**REQUIRED ACTION:**
Look in the data below for the line that contains "- Optionally Support Cancellation". Copy that line and the remaining lines exactly.

==== AVAILABLE RECORDS ====

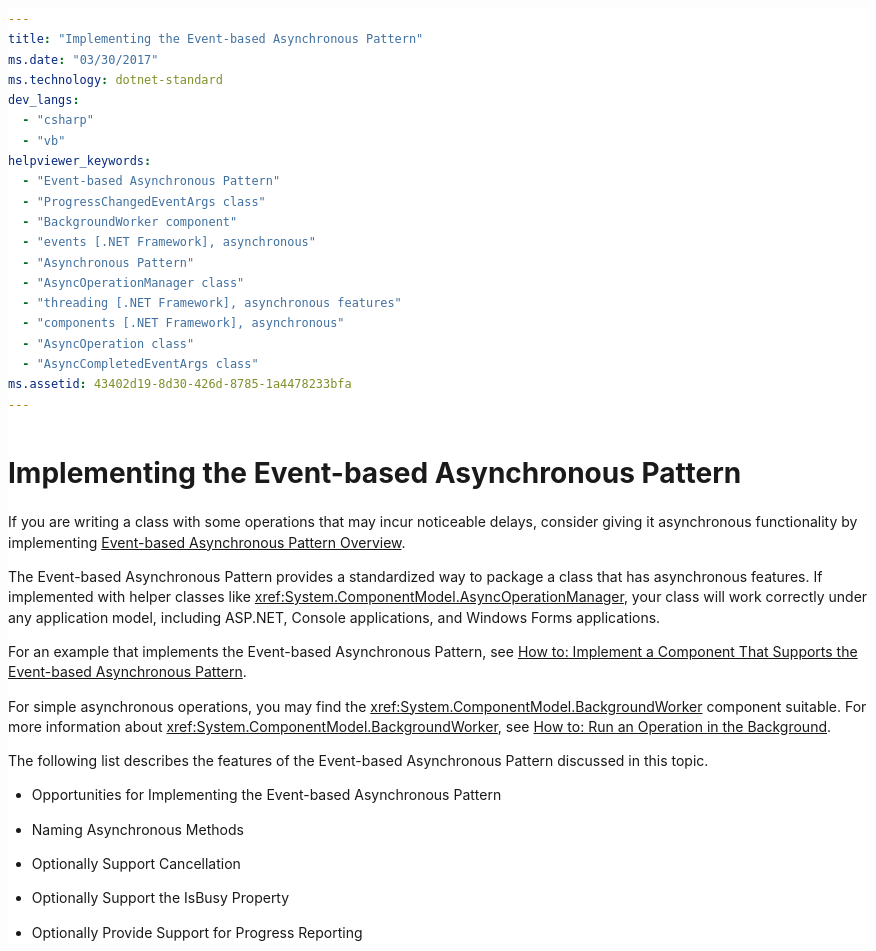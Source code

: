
```yaml
---
title: "Implementing the Event-based Asynchronous Pattern"
ms.date: "03/30/2017"
ms.technology: dotnet-standard
dev_langs:
  - "csharp"
  - "vb"
helpviewer_keywords:
  - "Event-based Asynchronous Pattern"
  - "ProgressChangedEventArgs class"
  - "BackgroundWorker component"
  - "events [.NET Framework], asynchronous"
  - "Asynchronous Pattern"
  - "AsyncOperationManager class"
  - "threading [.NET Framework], asynchronous features"
  - "components [.NET Framework], asynchronous"
  - "AsyncOperation class"
  - "AsyncCompletedEventArgs class"
ms.assetid: 43402d19-8d30-426d-8785-1a4478233bfa
---
```

# Implementing the Event-based Asynchronous Pattern

If you are writing a class with some operations that may incur noticeable delays, consider giving it asynchronous functionality by implementing [Event-based Asynchronous Pattern Overview](../../../docs/standard/asynchronous-programming-patterns/event-based-asynchronous-pattern-overview.md).

The Event-based Asynchronous Pattern provides a standardized way to package a class that has asynchronous features. If implemented with helper classes like <xref:System.ComponentModel.AsyncOperationManager>, your class will work correctly under any application model, including ASP.NET, Console applications, and Windows Forms applications.

For an example that implements the Event-based Asynchronous Pattern, see [How to: Implement a Component That Supports the Event-based Asynchronous Pattern](../../../docs/standard/asynchronous-programming-patterns/component-that-supports-the-event-based-asynchronous-pattern.md).

For simple asynchronous operations, you may find the <xref:System.ComponentModel.BackgroundWorker> component suitable. For more information about <xref:System.ComponentModel.BackgroundWorker>, see [How to: Run an Operation in the Background](../../../docs/framework/winforms/controls/how-to-run-an-operation-in-the-background.md).

The following list describes the features of the Event-based Asynchronous Pattern discussed in this topic.

- Opportunities for Implementing the Event-based Asynchronous Pattern

- Naming Asynchronous Methods

- Optionally Support Cancellation

- Optionally Support the IsBusy Property

- Optionally Provide Support for Progress Reporting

====

**ANSWER BOX:**
- Optionally Support Cancellation

- Optionally Support the IsBusy Property

- Optionally Provide Support for Progress Reporting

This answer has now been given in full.